The pair never intended "the land" as art, but given the vague nature of what it is – an open framework in which things can happen – and the involvement of well-known artists like Tiravanija, Tobias Rehberger, Peter Fischli and David Weiss, Philippe Parreno and others, how could it not be viewed as such? Still, Tiravanija likens the land to something else, “an empty table top that people bring different projects to. They can bring [something] to it, use the top, leave things there or take them away, but it’s basically an empty table.”
Like Tiravanija’s work elsewhere, nearly all the projects to come off this table are functional.
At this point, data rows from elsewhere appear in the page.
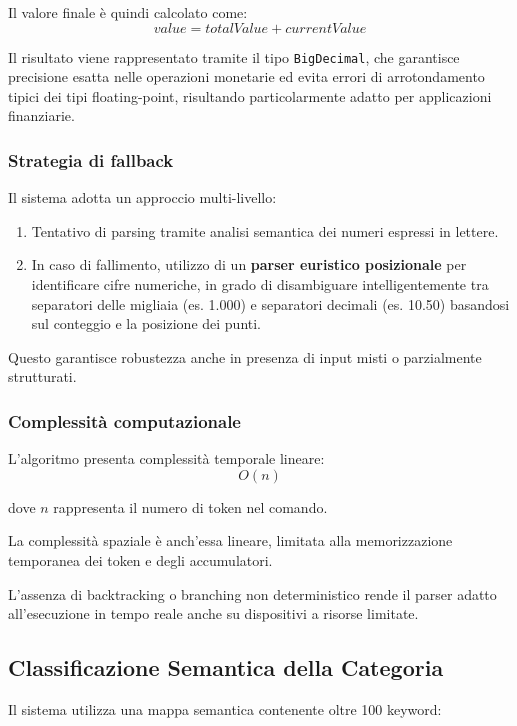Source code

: \newpage
Il valore finale è quindi calcolato come:
\[
    value = totalValue + currentValue
\]

Il risultato viene rappresentato tramite il tipo \texttt{BigDecimal}, che garantisce precisione esatta nelle operazioni monetarie ed evita errori di arrotondamento tipici dei tipi floating-point, risultando particolarmente adatto per applicazioni finanziarie.

\subsubsection{Strategia di fallback}

Il sistema adotta un approccio multi-livello:

\begin{enumerate}
    \item Tentativo di parsing tramite analisi semantica dei numeri espressi in lettere.
    \item In caso di fallimento, utilizzo di un \textbf{parser euristico posizionale} per identificare cifre numeriche, in grado di disambiguare intelligentemente tra separatori delle migliaia (es. 1.000) e separatori decimali (es. 10.50) basandosi sul conteggio e la posizione dei punti.
\end{enumerate}

Questo garantisce robustezza anche in presenza di input misti o parzialmente strutturati.

\subsubsection{Complessità computazionale}

L'algoritmo presenta complessità temporale lineare:
\[
    O(n)
\]

dove $n$ rappresenta il numero di token nel comando.

La complessità spaziale è anch'essa lineare, limitata alla memorizzazione temporanea dei token e degli accumulatori.

L'assenza di backtracking o branching non deterministico rende il parser adatto all'esecuzione in tempo reale anche su dispositivi a risorse limitate.

\newpage
\subsection{Classificazione Semantica della Categoria}

Il sistema utilizza una mappa semantica contenente oltre 100 keyword:

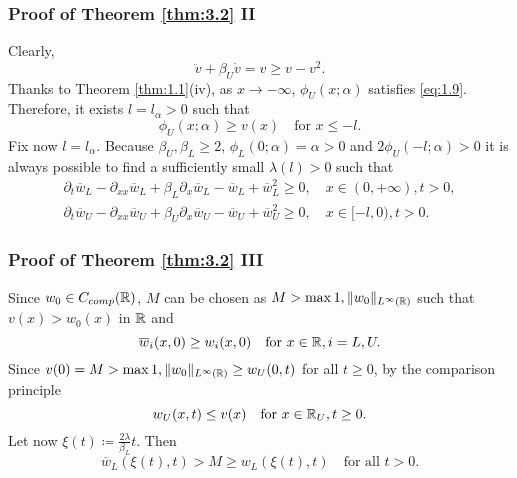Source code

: \begin{frame}
    \frametitle{Proof of Theorem \ref{thm:3.2} II}
    \begin{proofc}
        Clearly,
        \[
            \ddot{v} + \beta_U \dot{v} = v \geq v - v^2.
        \]
        Thanks to Theorem \ref{thm:1.1}(iv), as \(x \to -\infty\), \(\phi_U(x; \alpha)\) satisfies \eqref{eq:1.9}. Therefore, it exists \(l = l_\alpha > 0\) such that
        \[
            \phi_U(x; \alpha) \geq v(x) \quad \text{for } x \leq -l.
        \]
        Fix now \(l = l_\alpha\). Because \(\beta_U, \beta_L \geq 2\), \(\phi_L(0;\alpha) = \alpha > 0\) and \(2\phi_U(-l;\alpha) > 0\) it is always possible to find a sufficiently small \(\lambda(l) > 0\) such that 
        \begin{align*}
            \partial_t \overline{w}_L - \partial_{xx} \overline{w}_L + \beta_L \partial_x \overline{w}_L - \overline{w}_L + \overline{w}_L^2 \geq 0, \quad x \in (0, +\infty), t > 0, \\
            \partial_t \overline{w}_U - \partial_{xx} \overline{w}_U + \beta_U \partial_x \overline{w}_U - \overline{w}_U + \overline{w}_U^2 \geq 0, \quad x \in [-l, 0), t > 0.
        \end{align*}
    \end{proofc}
\end{frame}


\begin{frame}
    \frametitle{Proof of Theorem \ref{thm:3.2} III}
    \begin{proofc}
        Since \(w_0 \in C_{comp}(\mathbb{R})\), \(M\) can be chosen as \(M > \max{1, \lVert w_0\rVert_{L^{\infty}(\mathbb{R})}}\) such that \(v(x) > w_0(x)\) in \(\mathbb{R}\) and 
        \[
            \overline{w}_i(x, 0) \geq w_i(x, 0) \quad \text{for } x \in \mathbb{R}, i = L, U.
        \] 
        Since \(v(0) = M > \max{1, \lVert w_0\rVert_{L^{\infty}(\mathbb{R})}} \geq w_U(0, t)\) for all \(t \geq 0\), by the comparison principle
        \[
            w_U(x, t) \leq v(x) \quad \text{for } x \in \mathbb{R}_U, t \geq 0.
        \]
        Let now \(\xi(t) \coloneqq \frac{2\lambda}{\beta_L} t\). Then 
        \[
            \overline{w}_L(\xi(t), t) > M \geq w_L(\xi(t), t) \quad \text{for all } t > 0.
        \]
    \end{proofc}
\end{frame}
Several 2x4-meter stilt houses have been built, including one for Tiravanija that has levels dedicated to each of the “three spheres of human need”: community and sustenance, reading and meditation, and rest. The Danish art group Superflex has installed a system for collecting biogas for cooking fuel from the manure left by the land’s roving water buffalo. Artist Prachya Phintong has designed a fish farm to utilize the water sur- rounding two rice fields maintained by a farmer known as Professor Wei and area art students (rice not used by the community can’t be sold for profit, Lertchaiprasert insists, and is donated to village families living with AIDS). The Netherlands’ Atelier van Lieshout developed a composting toilet system, and artists Philippe Parreno and Francois Roche built a “battery house” called Hybrid Muscle. A futuristic hall for hosting community events, its exterior is covered with plastic “leaves” that hold 20-ton concrete blocks; as buffalo harnessed to a pulley system and a dynamo lift the counterweights, their muscle energy is converted into electrical power.
Vision and whimsy abound at the land – Rehberger’s house was inspired by his favorite German dish, lentil, noodles and broccoli, and Superflex’s biogas system stores fuel in eye-popping orange balloons – but they’re always intercut with both ethereal spirituality and pragmatic reality. As curator Karen Demavivas writes, it is an “ephemeral utopia of cracks, leaks, buffalo waste, termites, big red ants, rainy seasons and mold, a whirl of decay and renewal . . . Injected with a Buddhist sensibility, it strives to be a micro-utopia of conscious, daily acts that propagate an equanimous life in the present for the betterment of a community and, more broadly, society.”
While Tiravanija shies away from that last part – the saving the world bit – he reiterates that the land, like all his work, is ultimately social: “We’re not interested in making a sculpture park. We’re much more interested in conditions of living.”